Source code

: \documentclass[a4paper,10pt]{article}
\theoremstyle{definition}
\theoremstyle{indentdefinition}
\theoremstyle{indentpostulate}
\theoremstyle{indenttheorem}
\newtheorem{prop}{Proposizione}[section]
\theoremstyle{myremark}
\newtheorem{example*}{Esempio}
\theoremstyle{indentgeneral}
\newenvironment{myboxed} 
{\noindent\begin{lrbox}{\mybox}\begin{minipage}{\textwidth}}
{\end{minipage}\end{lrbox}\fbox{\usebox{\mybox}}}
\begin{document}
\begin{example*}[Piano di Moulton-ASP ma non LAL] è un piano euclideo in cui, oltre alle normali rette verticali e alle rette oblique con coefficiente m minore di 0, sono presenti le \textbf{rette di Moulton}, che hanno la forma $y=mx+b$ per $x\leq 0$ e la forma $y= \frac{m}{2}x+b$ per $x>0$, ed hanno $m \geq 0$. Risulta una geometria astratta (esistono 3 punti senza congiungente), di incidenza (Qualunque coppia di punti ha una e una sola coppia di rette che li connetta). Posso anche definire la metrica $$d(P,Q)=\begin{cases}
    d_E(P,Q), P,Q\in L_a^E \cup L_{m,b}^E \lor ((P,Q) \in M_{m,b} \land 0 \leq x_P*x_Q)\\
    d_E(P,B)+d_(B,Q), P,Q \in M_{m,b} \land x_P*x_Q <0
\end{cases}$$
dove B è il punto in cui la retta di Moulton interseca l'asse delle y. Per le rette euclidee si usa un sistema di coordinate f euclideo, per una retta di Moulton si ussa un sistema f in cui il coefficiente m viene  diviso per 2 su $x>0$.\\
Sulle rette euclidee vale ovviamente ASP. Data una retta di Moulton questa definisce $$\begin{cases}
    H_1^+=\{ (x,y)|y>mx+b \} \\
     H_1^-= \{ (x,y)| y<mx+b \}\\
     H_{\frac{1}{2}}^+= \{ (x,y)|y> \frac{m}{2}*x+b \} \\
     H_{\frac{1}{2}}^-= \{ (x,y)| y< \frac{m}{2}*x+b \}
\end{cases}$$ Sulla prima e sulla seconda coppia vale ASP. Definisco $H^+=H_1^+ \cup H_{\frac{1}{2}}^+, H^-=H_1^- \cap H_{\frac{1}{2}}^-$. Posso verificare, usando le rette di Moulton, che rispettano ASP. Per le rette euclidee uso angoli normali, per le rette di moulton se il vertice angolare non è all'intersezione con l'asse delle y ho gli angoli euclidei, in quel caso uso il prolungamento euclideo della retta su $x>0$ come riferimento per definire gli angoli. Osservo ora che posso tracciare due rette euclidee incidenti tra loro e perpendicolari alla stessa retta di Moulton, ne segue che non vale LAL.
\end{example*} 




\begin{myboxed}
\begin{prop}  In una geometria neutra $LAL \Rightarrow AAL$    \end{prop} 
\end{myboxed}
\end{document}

• **Exercise directions**: Output every entry shown above, exactly.

• **Final answer**:
Source code

: \documentclass[a4paper,10pt]{article}
\theoremstyle{definition}
\theoremstyle{indentdefinition}
\theoremstyle{indentpostulate}
\theoremstyle{indenttheorem}
\newtheorem{prop}{Proposizione}[section]
\theoremstyle{myremark}
\newtheorem{example*}{Esempio}
\theoremstyle{indentgeneral}
\newenvironment{myboxed} 
{\noindent\begin{lrbox}{\mybox}\begin{minipage}{\textwidth}}
{\end{minipage}\end{lrbox}\fbox{\usebox{\mybox}}}
\begin{document}
\begin{example*}[Piano di Moulton-ASP ma non LAL] è un piano euclideo in cui, oltre alle normali rette verticali e alle rette oblique con coefficiente m minore di 0, sono presenti le \textbf{rette di Moulton}, che hanno la forma $y=mx+b$ per $x\leq 0$ e la forma $y= \frac{m}{2}x+b$ per $x>0$, ed hanno $m \geq 0$. Risulta una geometria astratta (esistono 3 punti senza congiungente), di incidenza (Qualunque coppia di punti ha una e una sola coppia di rette che li connetta). Posso anche definire la metrica $$d(P,Q)=\begin{cases}
    d_E(P,Q), P,Q\in L_a^E \cup L_{m,b}^E \lor ((P,Q) \in M_{m,b} \land 0 \leq x_P*x_Q)\\
    d_E(P,B)+d_(B,Q), P,Q \in M_{m,b} \land x_P*x_Q <0
\end{cases}$$
dove B è il punto in cui la retta di Moulton interseca l'asse delle y. Per le rette euclidee si usa un sistema di coordinate f euclideo, per una retta di Moulton si ussa un sistema f in cui il coefficiente m viene  diviso per 2 su $x>0$.\\
Sulle rette euclidee vale ovviamente ASP. Data una retta di Moulton questa definisce $$\begin{cases}
    H_1^+=\{ (x,y)|y>mx+b \} \\
     H_1^-= \{ (x,y)| y<mx+b \}\\
     H_{\frac{1}{2}}^+= \{ (x,y)|y> \frac{m}{2}*x+b \} \\
     H_{\frac{1}{2}}^-= \{ (x,y)| y< \frac{m}{2}*x+b \}
\end{cases}$$ Sulla prima e sulla seconda coppia vale ASP. Definisco $H^+=H_1^+ \cup H_{\frac{1}{2}}^+, H^-=H_1^- \cap H_{\frac{1}{2}}^-$. Posso verificare, usando le rette di Moulton, che rispettano ASP. Per le rette euclidee uso angoli normali, per le rette di moulton se il vertice angolare non è all'intersezione con l'asse delle y ho gli angoli euclidei, in quel caso uso il prolungamento euclideo della retta su $x>0$ come riferimento per definire gli angoli. Osservo ora che posso tracciare due rette euclidee incidenti tra loro e perpendicolari alla stessa retta di Moulton, ne segue che non vale LAL.
\end{example*} 




\begin{myboxed}
\begin{prop}  In una geometria neutra $LAL \Rightarrow AAL$    \end{prop} 
\end{myboxed}
\end{document}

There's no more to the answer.